═══ RECORDS ═══

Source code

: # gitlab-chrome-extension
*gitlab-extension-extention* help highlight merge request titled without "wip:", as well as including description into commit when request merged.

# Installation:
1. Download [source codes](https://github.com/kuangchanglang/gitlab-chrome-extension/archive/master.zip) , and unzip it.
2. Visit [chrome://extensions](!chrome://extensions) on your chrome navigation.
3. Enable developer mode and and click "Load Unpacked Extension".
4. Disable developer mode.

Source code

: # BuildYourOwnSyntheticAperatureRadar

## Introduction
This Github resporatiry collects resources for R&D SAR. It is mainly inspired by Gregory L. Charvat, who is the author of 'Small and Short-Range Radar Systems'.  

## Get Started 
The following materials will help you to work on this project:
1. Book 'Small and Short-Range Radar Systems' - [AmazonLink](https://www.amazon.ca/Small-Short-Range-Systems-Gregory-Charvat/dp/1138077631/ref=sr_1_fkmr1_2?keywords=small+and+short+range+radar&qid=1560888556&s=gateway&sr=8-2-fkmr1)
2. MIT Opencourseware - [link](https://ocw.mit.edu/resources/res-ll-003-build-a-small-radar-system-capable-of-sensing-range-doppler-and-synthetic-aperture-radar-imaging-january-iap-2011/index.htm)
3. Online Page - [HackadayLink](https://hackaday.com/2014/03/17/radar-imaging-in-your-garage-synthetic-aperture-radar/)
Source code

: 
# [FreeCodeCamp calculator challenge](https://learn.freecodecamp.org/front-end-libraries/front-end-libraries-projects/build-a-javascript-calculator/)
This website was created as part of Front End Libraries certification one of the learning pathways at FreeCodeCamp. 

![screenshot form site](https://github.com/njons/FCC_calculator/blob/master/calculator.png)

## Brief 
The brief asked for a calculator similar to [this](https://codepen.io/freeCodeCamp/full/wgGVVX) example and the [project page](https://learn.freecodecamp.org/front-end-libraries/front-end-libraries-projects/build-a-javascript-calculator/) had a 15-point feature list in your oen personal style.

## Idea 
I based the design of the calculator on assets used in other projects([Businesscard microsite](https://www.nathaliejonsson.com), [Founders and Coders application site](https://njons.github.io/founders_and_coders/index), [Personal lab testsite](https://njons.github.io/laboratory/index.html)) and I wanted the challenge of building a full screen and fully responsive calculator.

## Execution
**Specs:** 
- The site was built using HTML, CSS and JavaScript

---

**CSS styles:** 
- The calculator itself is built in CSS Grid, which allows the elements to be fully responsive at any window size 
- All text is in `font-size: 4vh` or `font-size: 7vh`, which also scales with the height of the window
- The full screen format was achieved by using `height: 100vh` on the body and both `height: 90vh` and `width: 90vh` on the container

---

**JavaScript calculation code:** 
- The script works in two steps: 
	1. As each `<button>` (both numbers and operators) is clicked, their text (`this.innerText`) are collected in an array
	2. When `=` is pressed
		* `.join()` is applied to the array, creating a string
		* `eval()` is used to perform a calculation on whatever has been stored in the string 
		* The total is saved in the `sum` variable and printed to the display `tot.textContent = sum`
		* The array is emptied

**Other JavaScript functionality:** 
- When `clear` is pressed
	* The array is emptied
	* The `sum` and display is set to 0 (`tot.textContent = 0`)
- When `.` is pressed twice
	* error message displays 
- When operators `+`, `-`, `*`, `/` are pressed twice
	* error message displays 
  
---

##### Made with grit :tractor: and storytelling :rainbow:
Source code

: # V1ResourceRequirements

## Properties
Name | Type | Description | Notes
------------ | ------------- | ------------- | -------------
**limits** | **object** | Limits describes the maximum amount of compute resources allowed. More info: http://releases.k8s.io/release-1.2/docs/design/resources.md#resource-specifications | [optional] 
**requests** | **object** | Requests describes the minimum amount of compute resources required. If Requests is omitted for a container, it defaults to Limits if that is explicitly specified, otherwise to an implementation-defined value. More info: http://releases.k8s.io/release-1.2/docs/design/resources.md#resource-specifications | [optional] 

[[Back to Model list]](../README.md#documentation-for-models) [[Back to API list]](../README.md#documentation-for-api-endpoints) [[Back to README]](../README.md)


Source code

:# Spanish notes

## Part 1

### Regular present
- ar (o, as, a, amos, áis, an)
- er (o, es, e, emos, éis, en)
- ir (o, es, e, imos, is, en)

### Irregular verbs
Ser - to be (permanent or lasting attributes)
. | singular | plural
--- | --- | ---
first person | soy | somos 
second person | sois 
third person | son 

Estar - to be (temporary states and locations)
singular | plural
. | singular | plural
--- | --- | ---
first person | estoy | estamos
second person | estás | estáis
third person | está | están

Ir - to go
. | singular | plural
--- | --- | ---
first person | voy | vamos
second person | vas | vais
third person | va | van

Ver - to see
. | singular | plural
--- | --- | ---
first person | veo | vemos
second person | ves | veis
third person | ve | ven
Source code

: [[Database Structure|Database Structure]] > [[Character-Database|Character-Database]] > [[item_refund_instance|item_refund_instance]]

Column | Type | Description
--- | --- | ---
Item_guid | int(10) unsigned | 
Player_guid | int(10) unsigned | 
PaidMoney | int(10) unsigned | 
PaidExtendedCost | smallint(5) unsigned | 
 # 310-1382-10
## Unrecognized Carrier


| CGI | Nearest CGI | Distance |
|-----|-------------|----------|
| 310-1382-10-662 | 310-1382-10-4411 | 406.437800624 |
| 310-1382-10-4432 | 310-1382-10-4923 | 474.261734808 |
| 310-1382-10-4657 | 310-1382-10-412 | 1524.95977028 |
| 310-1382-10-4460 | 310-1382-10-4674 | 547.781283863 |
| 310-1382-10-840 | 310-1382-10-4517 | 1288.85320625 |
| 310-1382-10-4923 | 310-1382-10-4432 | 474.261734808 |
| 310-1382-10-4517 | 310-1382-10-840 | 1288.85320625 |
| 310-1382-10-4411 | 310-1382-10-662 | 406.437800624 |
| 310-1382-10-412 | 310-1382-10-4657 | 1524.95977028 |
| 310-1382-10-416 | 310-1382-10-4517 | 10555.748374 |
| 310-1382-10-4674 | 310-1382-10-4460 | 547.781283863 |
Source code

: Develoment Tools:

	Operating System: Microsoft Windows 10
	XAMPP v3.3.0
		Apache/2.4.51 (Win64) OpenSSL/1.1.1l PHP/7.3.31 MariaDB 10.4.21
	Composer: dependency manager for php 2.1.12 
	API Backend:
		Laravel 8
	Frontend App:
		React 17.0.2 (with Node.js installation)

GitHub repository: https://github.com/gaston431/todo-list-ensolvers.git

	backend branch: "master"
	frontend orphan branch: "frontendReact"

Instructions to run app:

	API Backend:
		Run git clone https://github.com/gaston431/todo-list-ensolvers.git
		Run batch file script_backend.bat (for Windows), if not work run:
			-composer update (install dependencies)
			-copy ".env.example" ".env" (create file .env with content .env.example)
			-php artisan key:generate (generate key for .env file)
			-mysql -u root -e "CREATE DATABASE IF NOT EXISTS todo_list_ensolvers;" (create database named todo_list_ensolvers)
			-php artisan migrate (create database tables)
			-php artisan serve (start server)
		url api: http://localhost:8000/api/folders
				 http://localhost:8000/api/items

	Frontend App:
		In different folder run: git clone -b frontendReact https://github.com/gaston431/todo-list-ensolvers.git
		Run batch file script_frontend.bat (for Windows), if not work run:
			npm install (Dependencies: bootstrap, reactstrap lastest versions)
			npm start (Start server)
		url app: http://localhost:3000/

═══

EXERCISE OBJECTIVE:
Go line by line through the data above and report each one that holds the string "twice".

COMPLETED TASK:
- When `.` is pressed twice
- When operators `+`, `-`, `*`, `/` are pressed twice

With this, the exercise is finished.